The British Library manages EThOS, the national database of UK doctoral theses, which allows users to discover and access doctoral theses for their own research. The almost complete collection of metadata about more than 450,000 dissertations, however, also invites us to ask questions about the nature and production of knowledge in an institutional and geographic context across almost the entire UK. This anchors the project in classic social science questions about the impact of individuals, work and mobility on organisations and cultures.
Textual data of this scale is only interpretable and navigable through ‘distant reading’ approaches. Therefore, despite being rooted in the interests and concepts of the social sciences, the project will involve genuinely interdisciplinary work at the interfaces of both the natural sciences and the (digital) humanities. This research is therefore an exciting example of ‘computational social science’ (Lazer et al. 2009), as it involves the application of cutting-edge computational techniques to large, rich data sets of human behaviour.

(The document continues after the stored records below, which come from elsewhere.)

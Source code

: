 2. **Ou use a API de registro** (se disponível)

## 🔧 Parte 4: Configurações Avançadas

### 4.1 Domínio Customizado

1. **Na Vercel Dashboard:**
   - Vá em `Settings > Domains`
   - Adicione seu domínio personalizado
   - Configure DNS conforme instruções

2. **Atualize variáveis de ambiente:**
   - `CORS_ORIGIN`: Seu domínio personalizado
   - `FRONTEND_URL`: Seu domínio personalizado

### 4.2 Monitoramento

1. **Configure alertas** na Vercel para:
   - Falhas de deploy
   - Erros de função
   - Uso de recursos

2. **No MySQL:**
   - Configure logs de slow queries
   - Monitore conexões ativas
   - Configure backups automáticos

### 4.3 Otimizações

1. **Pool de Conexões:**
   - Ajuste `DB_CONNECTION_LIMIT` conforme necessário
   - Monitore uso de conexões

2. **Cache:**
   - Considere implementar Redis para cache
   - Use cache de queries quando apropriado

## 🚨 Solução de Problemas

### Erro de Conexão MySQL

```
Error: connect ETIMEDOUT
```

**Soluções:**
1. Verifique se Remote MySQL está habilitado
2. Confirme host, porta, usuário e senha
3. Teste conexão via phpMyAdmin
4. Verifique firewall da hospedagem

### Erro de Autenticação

For more details about the project and information on how to apply, please visit the LISS DTP website. The application deadline is 9 March 2018.

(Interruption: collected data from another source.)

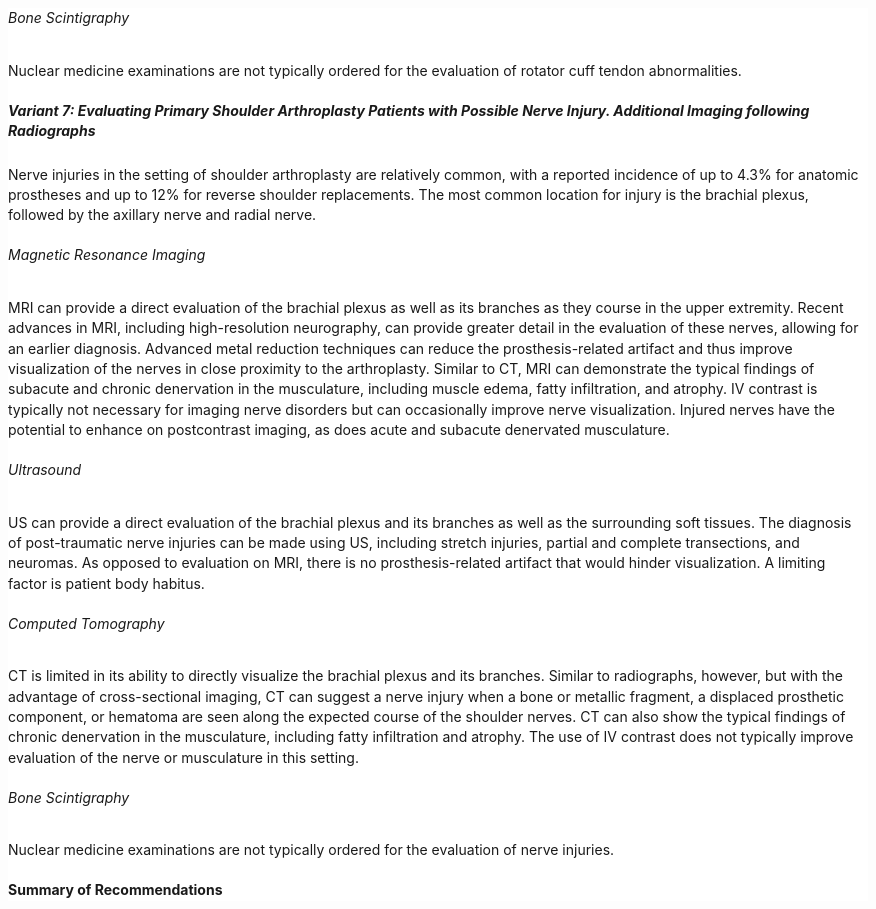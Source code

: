 
######  Bone Scintigraphy 


Nuclear medicine examinations are not typically ordered for the evaluation of rotator cuff tendon abnormalities. 


#####  Variant 7: Evaluating Primary Shoulder Arthroplasty Patients with Possible Nerve Injury. Additional Imaging following Radiographs 


Nerve injuries in the setting of shoulder arthroplasty are relatively common, with a reported incidence of up to 4.3% for anatomic prostheses and up to 12% for reverse shoulder replacements. The most common location for injury is the brachial plexus, followed by the axillary nerve and radial nerve. 


######  Magnetic Resonance Imaging 


MRI can provide a direct evaluation of the brachial plexus as well as its branches as they course in the upper extremity. Recent advances in MRI, including high-resolution neurography, can provide greater detail in the evaluation of these nerves, allowing for an earlier diagnosis. Advanced metal reduction techniques can reduce the prosthesis-related artifact and thus improve visualization of the nerves in close proximity to the arthroplasty. Similar to CT, MRI can demonstrate the typical findings of subacute and chronic denervation in the musculature, including muscle edema, fatty infiltration, and atrophy. IV contrast is typically not necessary for imaging nerve disorders but can occasionally improve nerve visualization. Injured nerves have the potential to enhance on postcontrast imaging, as does acute and subacute denervated musculature. 


######  Ultrasound 


US can provide a direct evaluation of the brachial plexus and its branches as well as the surrounding soft tissues. The diagnosis of post-traumatic nerve injuries can be made using US, including stretch injuries, partial and complete transections, and neuromas. As opposed to evaluation on MRI, there is no prosthesis-related artifact that would hinder visualization. A limiting factor is patient body habitus. 


######  Computed Tomography 


CT is limited in its ability to directly visualize the brachial plexus and its branches. Similar to radiographs, however, but with the advantage of cross-sectional imaging, CT can suggest a nerve injury when a bone or metallic fragment, a displaced prosthetic component, or hematoma are seen along the expected course of the shoulder nerves. CT can also show the typical findings of chronic denervation in the musculature, including fatty infiltration and atrophy. The use of IV contrast does not typically improve evaluation of the nerve or musculature in this setting. 


######  Bone Scintigraphy 


Nuclear medicine examinations are not typically ordered for the evaluation of nerve injuries. 


####  Summary of Recommendations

Candidates may apply for one of two studentship types: a 1+3 award (1 year Masters + 3 year PhD) or a +3 award (PhD only), subject to their existing academic/professional backgrounds. The project seeks to understand changes in the UK geography of academic knowledge production over time and across two or more disciplines. All applicants are therefore expected to demonstrate an interest in the underlying social science research questions and (at a minimum) basic competence in programming. Additionally, the successful applicant for the 1+3 route would be expected to complete King’s MSc Data Science programme, while the successful +3 applicant would be expected to demonstrate existing familiarity with core analytical approaches.